Exercise objective: Give back exactly the lines of the material below that start at the line containing "### What does KISS stand for?" and end at the line containing "- [x] Improved maintainability", and no others.

Provided entries:

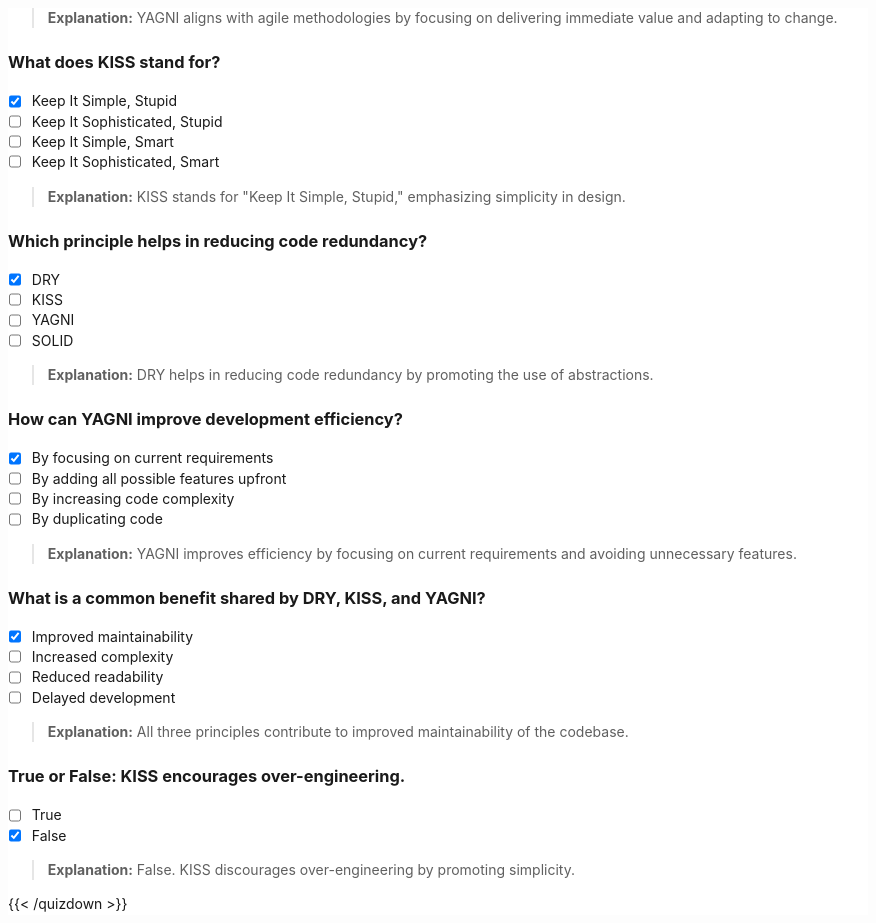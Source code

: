 > **Explanation:** YAGNI aligns with agile methodologies by focusing on delivering immediate value and adapting to change.

### What does KISS stand for?

- [x] Keep It Simple, Stupid
- [ ] Keep It Sophisticated, Stupid
- [ ] Keep It Simple, Smart
- [ ] Keep It Sophisticated, Smart

> **Explanation:** KISS stands for "Keep It Simple, Stupid," emphasizing simplicity in design.

### Which principle helps in reducing code redundancy?

- [x] DRY
- [ ] KISS
- [ ] YAGNI
- [ ] SOLID

> **Explanation:** DRY helps in reducing code redundancy by promoting the use of abstractions.

### How can YAGNI improve development efficiency?

- [x] By focusing on current requirements
- [ ] By adding all possible features upfront
- [ ] By increasing code complexity
- [ ] By duplicating code

> **Explanation:** YAGNI improves efficiency by focusing on current requirements and avoiding unnecessary features.

### What is a common benefit shared by DRY, KISS, and YAGNI?

- [x] Improved maintainability
- [ ] Increased complexity
- [ ] Reduced readability
- [ ] Delayed development

> **Explanation:** All three principles contribute to improved maintainability of the codebase.

### True or False: KISS encourages over-engineering.

- [ ] True
- [x] False

> **Explanation:** False. KISS discourages over-engineering by promoting simplicity.

{{< /quizdown >}}
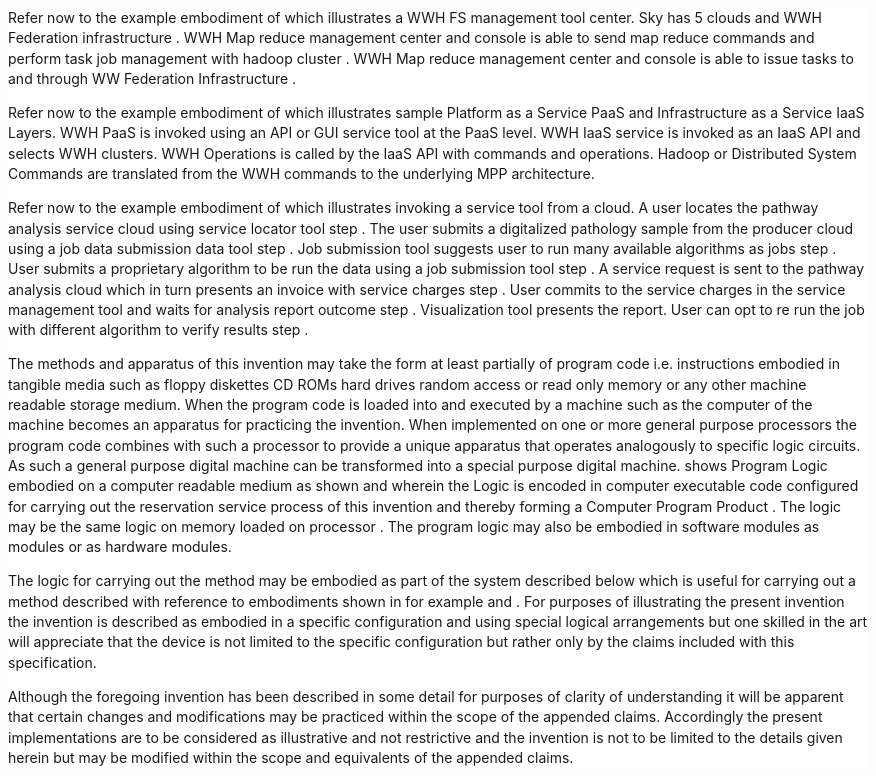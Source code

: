 Refer now to the example embodiment of which illustrates a WWH FS management tool center. Sky has 5 clouds and WWH Federation infrastructure . WWH Map reduce management center and console is able to send map reduce commands and perform task job management with hadoop cluster . WWH Map reduce management center and console is able to issue tasks to and through WW Federation Infrastructure .

Refer now to the example embodiment of which illustrates sample Platform as a Service PaaS and Infrastructure as a Service IaaS Layers. WWH PaaS is invoked using an API or GUI service tool at the PaaS level. WWH IaaS service is invoked as an IaaS API and selects WWH clusters. WWH Operations is called by the IaaS API with commands and operations. Hadoop or Distributed System Commands are translated from the WWH commands to the underlying MPP architecture.

Refer now to the example embodiment of which illustrates invoking a service tool from a cloud. A user locates the pathway analysis service cloud using service locator tool step . The user submits a digitalized pathology sample from the producer cloud using a job data submission data tool step . Job submission tool suggests user to run many available algorithms as jobs step . User submits a proprietary algorithm to be run the data using a job submission tool step . A service request is sent to the pathway analysis cloud which in turn presents an invoice with service charges step . User commits to the service charges in the service management tool and waits for analysis report outcome step . Visualization tool presents the report. User can opt to re run the job with different algorithm to verify results step .

The methods and apparatus of this invention may take the form at least partially of program code i.e. instructions embodied in tangible media such as floppy diskettes CD ROMs hard drives random access or read only memory or any other machine readable storage medium. When the program code is loaded into and executed by a machine such as the computer of the machine becomes an apparatus for practicing the invention. When implemented on one or more general purpose processors the program code combines with such a processor to provide a unique apparatus that operates analogously to specific logic circuits. As such a general purpose digital machine can be transformed into a special purpose digital machine. shows Program Logic embodied on a computer readable medium as shown and wherein the Logic is encoded in computer executable code configured for carrying out the reservation service process of this invention and thereby forming a Computer Program Product . The logic may be the same logic on memory loaded on processor . The program logic may also be embodied in software modules as modules or as hardware modules.

The logic for carrying out the method may be embodied as part of the system described below which is useful for carrying out a method described with reference to embodiments shown in for example and . For purposes of illustrating the present invention the invention is described as embodied in a specific configuration and using special logical arrangements but one skilled in the art will appreciate that the device is not limited to the specific configuration but rather only by the claims included with this specification.

Although the foregoing invention has been described in some detail for purposes of clarity of understanding it will be apparent that certain changes and modifications may be practiced within the scope of the appended claims. Accordingly the present implementations are to be considered as illustrative and not restrictive and the invention is not to be limited to the details given herein but may be modified within the scope and equivalents of the appended claims.

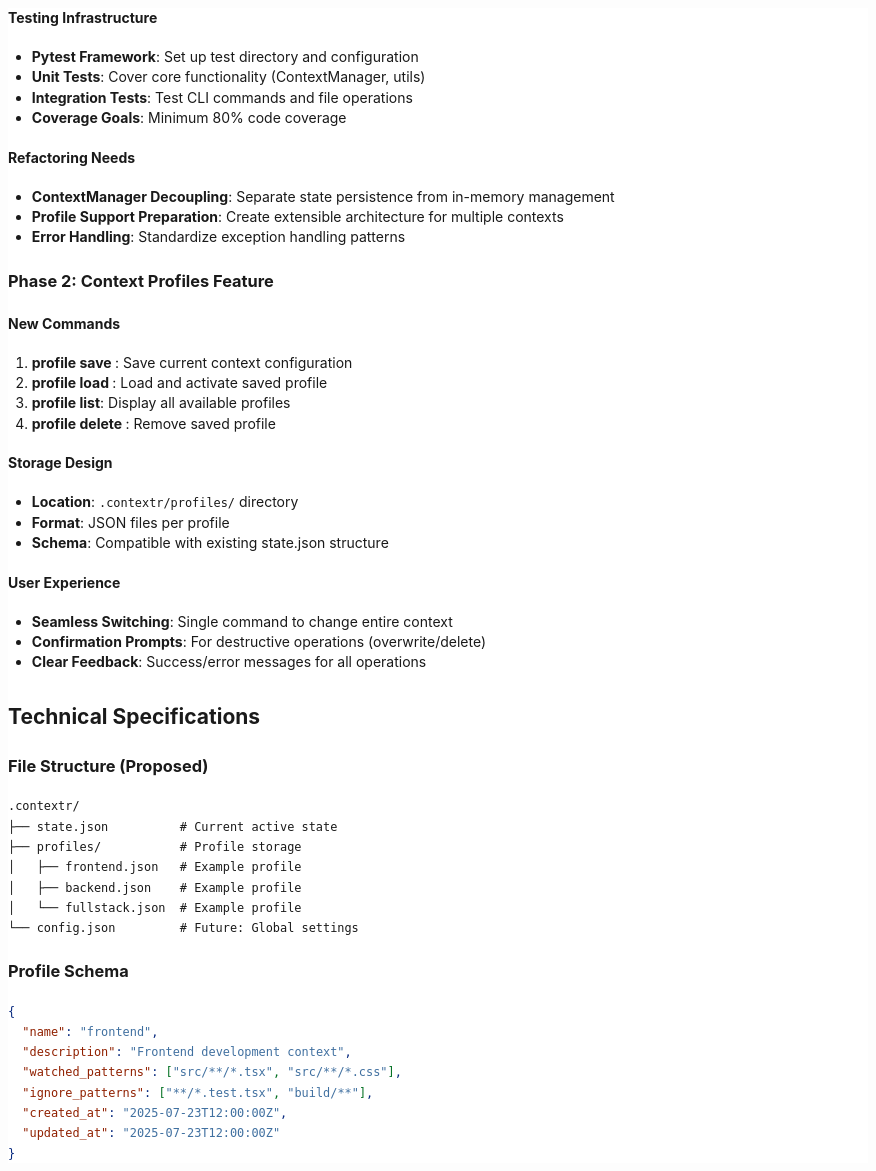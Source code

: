 #### Testing Infrastructure
- **Pytest Framework**: Set up test directory and configuration
- **Unit Tests**: Cover core functionality (ContextManager, utils)
- **Integration Tests**: Test CLI commands and file operations
- **Coverage Goals**: Minimum 80% code coverage

#### Refactoring Needs
- **ContextManager Decoupling**: Separate state persistence from in-memory management
- **Profile Support Preparation**: Create extensible architecture for multiple contexts
- **Error Handling**: Standardize exception handling patterns

### Phase 2: Context Profiles Feature

#### New Commands
1. **profile save <name>**: Save current context configuration
2. **profile load <name>**: Load and activate saved profile
3. **profile list**: Display all available profiles
4. **profile delete <name>**: Remove saved profile

#### Storage Design
- **Location**: `.contextr/profiles/` directory
- **Format**: JSON files per profile
- **Schema**: Compatible with existing state.json structure

#### User Experience
- **Seamless Switching**: Single command to change entire context
- **Confirmation Prompts**: For destructive operations (overwrite/delete)
- **Clear Feedback**: Success/error messages for all operations

## Technical Specifications

### File Structure (Proposed)
```
.contextr/
├── state.json          # Current active state
├── profiles/           # Profile storage
│   ├── frontend.json   # Example profile
│   ├── backend.json    # Example profile
│   └── fullstack.json  # Example profile
└── config.json         # Future: Global settings
```

### Profile Schema
```json
{
  "name": "frontend",
  "description": "Frontend development context",
  "watched_patterns": ["src/**/*.tsx", "src/**/*.css"],
  "ignore_patterns": ["**/*.test.tsx", "build/**"],
  "created_at": "2025-07-23T12:00:00Z",
  "updated_at": "2025-07-23T12:00:00Z"
}
```
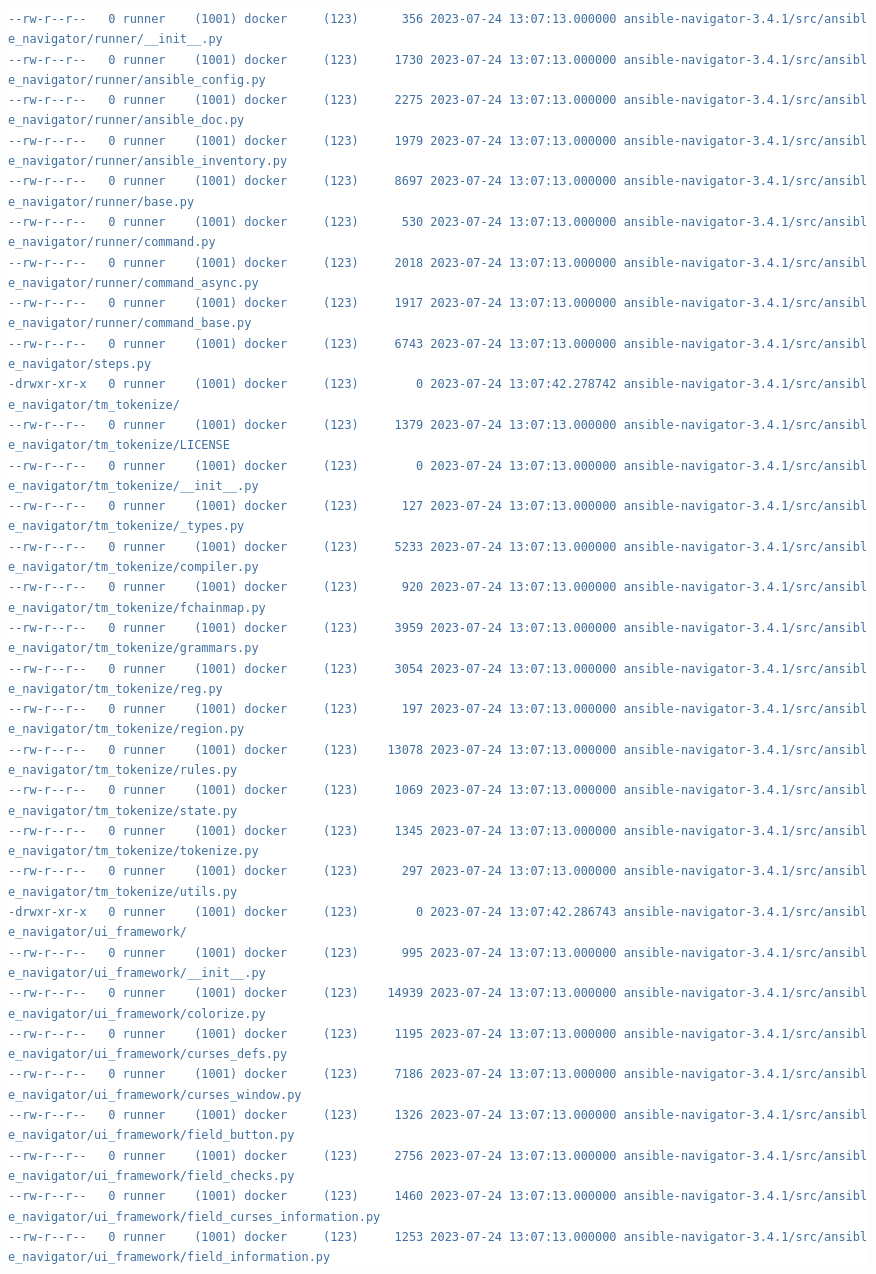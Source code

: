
 ```diff
--rw-r--r--   0 runner    (1001) docker     (123)      356 2023-07-24 13:07:13.000000 ansible-navigator-3.4.1/src/ansible_navigator/runner/__init__.py
--rw-r--r--   0 runner    (1001) docker     (123)     1730 2023-07-24 13:07:13.000000 ansible-navigator-3.4.1/src/ansible_navigator/runner/ansible_config.py
--rw-r--r--   0 runner    (1001) docker     (123)     2275 2023-07-24 13:07:13.000000 ansible-navigator-3.4.1/src/ansible_navigator/runner/ansible_doc.py
--rw-r--r--   0 runner    (1001) docker     (123)     1979 2023-07-24 13:07:13.000000 ansible-navigator-3.4.1/src/ansible_navigator/runner/ansible_inventory.py
--rw-r--r--   0 runner    (1001) docker     (123)     8697 2023-07-24 13:07:13.000000 ansible-navigator-3.4.1/src/ansible_navigator/runner/base.py
--rw-r--r--   0 runner    (1001) docker     (123)      530 2023-07-24 13:07:13.000000 ansible-navigator-3.4.1/src/ansible_navigator/runner/command.py
--rw-r--r--   0 runner    (1001) docker     (123)     2018 2023-07-24 13:07:13.000000 ansible-navigator-3.4.1/src/ansible_navigator/runner/command_async.py
--rw-r--r--   0 runner    (1001) docker     (123)     1917 2023-07-24 13:07:13.000000 ansible-navigator-3.4.1/src/ansible_navigator/runner/command_base.py
--rw-r--r--   0 runner    (1001) docker     (123)     6743 2023-07-24 13:07:13.000000 ansible-navigator-3.4.1/src/ansible_navigator/steps.py
-drwxr-xr-x   0 runner    (1001) docker     (123)        0 2023-07-24 13:07:42.278742 ansible-navigator-3.4.1/src/ansible_navigator/tm_tokenize/
--rw-r--r--   0 runner    (1001) docker     (123)     1379 2023-07-24 13:07:13.000000 ansible-navigator-3.4.1/src/ansible_navigator/tm_tokenize/LICENSE
--rw-r--r--   0 runner    (1001) docker     (123)        0 2023-07-24 13:07:13.000000 ansible-navigator-3.4.1/src/ansible_navigator/tm_tokenize/__init__.py
--rw-r--r--   0 runner    (1001) docker     (123)      127 2023-07-24 13:07:13.000000 ansible-navigator-3.4.1/src/ansible_navigator/tm_tokenize/_types.py
--rw-r--r--   0 runner    (1001) docker     (123)     5233 2023-07-24 13:07:13.000000 ansible-navigator-3.4.1/src/ansible_navigator/tm_tokenize/compiler.py
--rw-r--r--   0 runner    (1001) docker     (123)      920 2023-07-24 13:07:13.000000 ansible-navigator-3.4.1/src/ansible_navigator/tm_tokenize/fchainmap.py
--rw-r--r--   0 runner    (1001) docker     (123)     3959 2023-07-24 13:07:13.000000 ansible-navigator-3.4.1/src/ansible_navigator/tm_tokenize/grammars.py
--rw-r--r--   0 runner    (1001) docker     (123)     3054 2023-07-24 13:07:13.000000 ansible-navigator-3.4.1/src/ansible_navigator/tm_tokenize/reg.py
--rw-r--r--   0 runner    (1001) docker     (123)      197 2023-07-24 13:07:13.000000 ansible-navigator-3.4.1/src/ansible_navigator/tm_tokenize/region.py
--rw-r--r--   0 runner    (1001) docker     (123)    13078 2023-07-24 13:07:13.000000 ansible-navigator-3.4.1/src/ansible_navigator/tm_tokenize/rules.py
--rw-r--r--   0 runner    (1001) docker     (123)     1069 2023-07-24 13:07:13.000000 ansible-navigator-3.4.1/src/ansible_navigator/tm_tokenize/state.py
--rw-r--r--   0 runner    (1001) docker     (123)     1345 2023-07-24 13:07:13.000000 ansible-navigator-3.4.1/src/ansible_navigator/tm_tokenize/tokenize.py
--rw-r--r--   0 runner    (1001) docker     (123)      297 2023-07-24 13:07:13.000000 ansible-navigator-3.4.1/src/ansible_navigator/tm_tokenize/utils.py
-drwxr-xr-x   0 runner    (1001) docker     (123)        0 2023-07-24 13:07:42.286743 ansible-navigator-3.4.1/src/ansible_navigator/ui_framework/
--rw-r--r--   0 runner    (1001) docker     (123)      995 2023-07-24 13:07:13.000000 ansible-navigator-3.4.1/src/ansible_navigator/ui_framework/__init__.py
--rw-r--r--   0 runner    (1001) docker     (123)    14939 2023-07-24 13:07:13.000000 ansible-navigator-3.4.1/src/ansible_navigator/ui_framework/colorize.py
--rw-r--r--   0 runner    (1001) docker     (123)     1195 2023-07-24 13:07:13.000000 ansible-navigator-3.4.1/src/ansible_navigator/ui_framework/curses_defs.py
--rw-r--r--   0 runner    (1001) docker     (123)     7186 2023-07-24 13:07:13.000000 ansible-navigator-3.4.1/src/ansible_navigator/ui_framework/curses_window.py
--rw-r--r--   0 runner    (1001) docker     (123)     1326 2023-07-24 13:07:13.000000 ansible-navigator-3.4.1/src/ansible_navigator/ui_framework/field_button.py
--rw-r--r--   0 runner    (1001) docker     (123)     2756 2023-07-24 13:07:13.000000 ansible-navigator-3.4.1/src/ansible_navigator/ui_framework/field_checks.py
--rw-r--r--   0 runner    (1001) docker     (123)     1460 2023-07-24 13:07:13.000000 ansible-navigator-3.4.1/src/ansible_navigator/ui_framework/field_curses_information.py
--rw-r--r--   0 runner    (1001) docker     (123)     1253 2023-07-24 13:07:13.000000 ansible-navigator-3.4.1/src/ansible_navigator/ui_framework/field_information.py
```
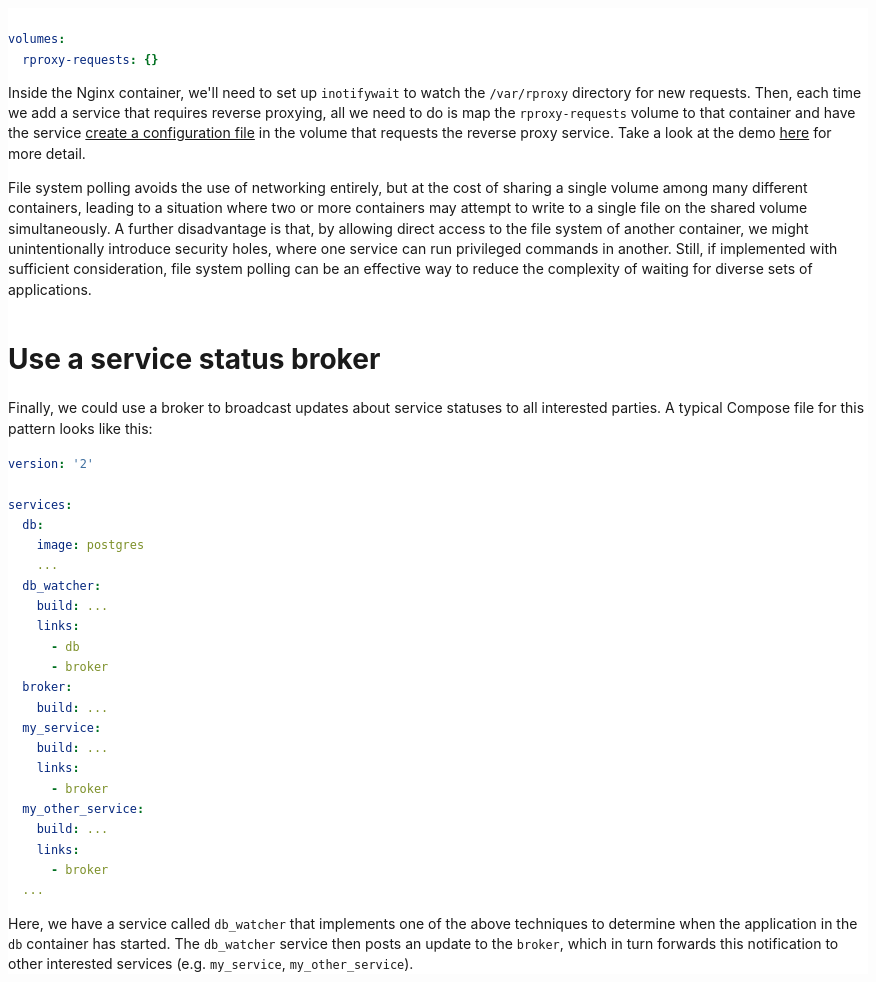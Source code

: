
 ```yaml

volumes:
  rproxy-requests: {}
```

Inside the Nginx container, we'll need to set up `inotifywait` to watch the `/var/rproxy` directory for new requests. Then, each time we add a service that requires reverse proxying, all we need to do is map the `rproxy-requests` volume to that container and have the service [create a configuration file](https://github.com/philipz/docker-nginx-inotify) in the volume that requests the reverse proxy service. Take a look at the demo [here](https://github.com/donaghhorgan/compose-sync-examples) for more detail.

File system polling avoids the use of networking entirely, but at the cost of sharing a single volume among many different containers, leading to a situation where two or more containers may attempt to write to a single file on the shared volume simultaneously. A further disadvantage is that, by allowing direct access to the file system of another container, we might unintentionally introduce security holes, where one service can run privileged commands in another. Still, if implemented with sufficient consideration, file system polling can be an effective way to reduce the complexity of waiting for diverse sets of applications.

# Use a service status broker

Finally, we could use a broker to broadcast updates about service statuses to all interested parties. A typical Compose file for this pattern looks like this:

```yaml
version: '2'

services:
  db:
    image: postgres
    ...
  db_watcher:
    build: ...
    links:
      - db
      - broker
  broker:
    build: ...
  my_service:
    build: ...
    links:
      - broker
  my_other_service:
    build: ...
    links:
      - broker
  ...
```

Here, we have a service called `db_watcher` that implements one of the above techniques to determine when the application in the `db` container has started. The `db_watcher` service then posts an update to the `broker`, which in turn forwards this notification to other interested services (e.g. `my_service`, `my_other_service`).
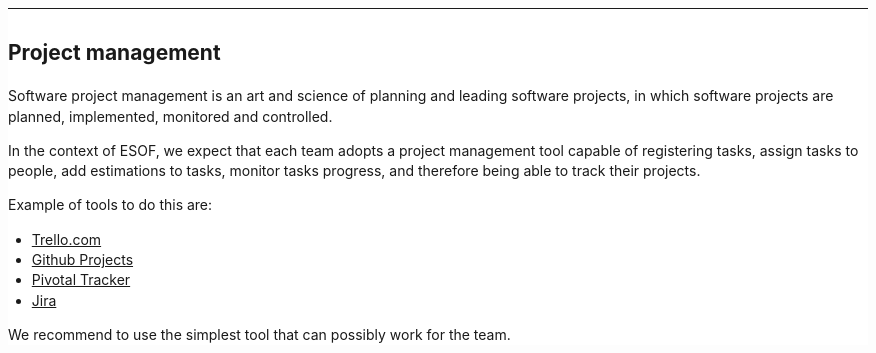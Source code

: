 
---

## Project management

Software project management is an art and science of planning and leading software projects, in which software projects are planned, implemented, monitored and controlled.

In the context of ESOF, we expect that each team adopts a project management tool capable of registering tasks, assign tasks to people, add estimations to tasks, monitor tasks progress, and therefore being able to track their projects.

Example of tools to do this are:
  * [Trello.com](https://trello.com)
  * [Github Projects](https://github.com/features/project-management/com)
  * [Pivotal Tracker](https://www.pivotaltracker.com)
  * [Jira](https://www.atlassian.com/software/jira)

We recommend to use the simplest tool that can possibly work for the team.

Solved exercise:
### What does KISS stand for?

- [x] Keep It Simple, Stupid
- [ ] Keep It Sophisticated, Stupid
- [ ] Keep It Simple, Smart
- [ ] Keep It Sophisticated, Smart

> **Explanation:** KISS stands for "Keep It Simple, Stupid," emphasizing simplicity in design.

### Which principle helps in reducing code redundancy?

- [x] DRY
- [ ] KISS
- [ ] YAGNI
- [ ] SOLID

> **Explanation:** DRY helps in reducing code redundancy by promoting the use of abstractions.

### How can YAGNI improve development efficiency?

- [x] By focusing on current requirements
- [ ] By adding all possible features upfront
- [ ] By increasing code complexity
- [ ] By duplicating code

> **Explanation:** YAGNI improves efficiency by focusing on current requirements and avoiding unnecessary features.

### What is a common benefit shared by DRY, KISS, and YAGNI?

- [x] Improved maintainability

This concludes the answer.